# Basking Light Keeps Blowing - Help!!!



## niceola (Jan 31, 2010)

Hi

I bought a 3 year old beardy a few months ago and since then I have had about 4 or 5 basking lights blowing.

I was originally using an exo terra tight beam but it wasnt running through a stat. 

I therefore purchased a microclimite b1 dimmer stat and using a Hobby basking light 150w. Today at 6pm I noticed that the light was off, when I checked it, it had blown. I thought using a dimmer stat stopped the lights from breaking??

Can anyone give me some advice on the best light to use however not an expensive one. The tank is 5ftx2ftx3ft.

Thanks in advance


----------



## SirSlithers (May 8, 2010)

try changing the fuse on the bulb not the stat to a lower ampage this should ensure that if things overheat as it sounds like they have been it should be the fuse that blows not the bulb. And there alot cheaper to replace alternatively get the stat pat tested by an electrician as this could be having surges that may be causing the blowouts. Also obviously check for loose wiring and is the bulb guarded or out of reach. Not a lizard person but guess they may be able to give the bulb a good whack. Hope any of this helps


----------



## niceola (Jan 31, 2010)

thanx for the advice :2thumb:


----------



## Blue Lizard Reptiles (Jul 9, 2010)

I find the exo terras to be pretty reliable and usually last somewhere around six months.

A dimmer stat is specifically designed to work with bulbs, so unless the stat or some of your other wiring is faulty, then there should be no problem.

Check all your wiring and setup to make sure there are no shorts or badly wired connections. 

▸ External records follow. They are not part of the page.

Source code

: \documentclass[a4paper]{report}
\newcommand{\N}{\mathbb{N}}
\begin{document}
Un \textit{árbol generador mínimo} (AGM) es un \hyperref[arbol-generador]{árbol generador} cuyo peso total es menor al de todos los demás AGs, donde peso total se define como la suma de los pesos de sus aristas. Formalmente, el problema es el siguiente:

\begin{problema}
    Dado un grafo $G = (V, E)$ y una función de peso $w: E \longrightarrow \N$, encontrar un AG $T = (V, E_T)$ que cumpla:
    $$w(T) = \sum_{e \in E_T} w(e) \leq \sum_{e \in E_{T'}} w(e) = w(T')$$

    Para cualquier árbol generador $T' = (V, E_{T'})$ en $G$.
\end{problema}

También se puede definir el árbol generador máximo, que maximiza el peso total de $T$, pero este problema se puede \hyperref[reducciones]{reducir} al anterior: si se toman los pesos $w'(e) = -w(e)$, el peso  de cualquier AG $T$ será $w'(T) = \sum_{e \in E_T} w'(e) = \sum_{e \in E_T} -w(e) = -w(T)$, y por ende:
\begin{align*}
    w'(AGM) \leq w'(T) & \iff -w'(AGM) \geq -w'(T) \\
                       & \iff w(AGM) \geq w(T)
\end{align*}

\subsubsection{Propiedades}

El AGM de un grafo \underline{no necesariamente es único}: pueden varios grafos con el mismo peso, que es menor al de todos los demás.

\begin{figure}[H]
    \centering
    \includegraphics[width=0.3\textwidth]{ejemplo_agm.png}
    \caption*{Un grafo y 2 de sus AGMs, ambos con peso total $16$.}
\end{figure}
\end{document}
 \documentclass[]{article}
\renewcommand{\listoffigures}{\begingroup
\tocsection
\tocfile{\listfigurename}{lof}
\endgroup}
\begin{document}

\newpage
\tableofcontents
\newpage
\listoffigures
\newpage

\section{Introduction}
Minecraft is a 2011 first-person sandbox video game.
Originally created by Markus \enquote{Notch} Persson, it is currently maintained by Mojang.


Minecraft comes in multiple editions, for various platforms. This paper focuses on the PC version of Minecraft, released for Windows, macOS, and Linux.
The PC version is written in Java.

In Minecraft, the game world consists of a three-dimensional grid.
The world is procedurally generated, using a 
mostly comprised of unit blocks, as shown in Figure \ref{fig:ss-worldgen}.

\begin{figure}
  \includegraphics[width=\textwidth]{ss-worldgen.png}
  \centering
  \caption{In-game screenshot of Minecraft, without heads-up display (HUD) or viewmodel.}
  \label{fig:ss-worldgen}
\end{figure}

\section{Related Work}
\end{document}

If the stat is faulty, it will be covered by a years guarantee if you bought it new, so take it back and swap it. : victory:


----------



## Graham (Jan 27, 2007)

Microclimate stats have a _5 year_ warranty.


----------



## mikemikemike (Aug 10, 2010)

I had the same problem.... i had a 40w lamp and a heat mat also. my local reptile shop said turn the heat mat off through summer, as its getting too hot within the tank.


----------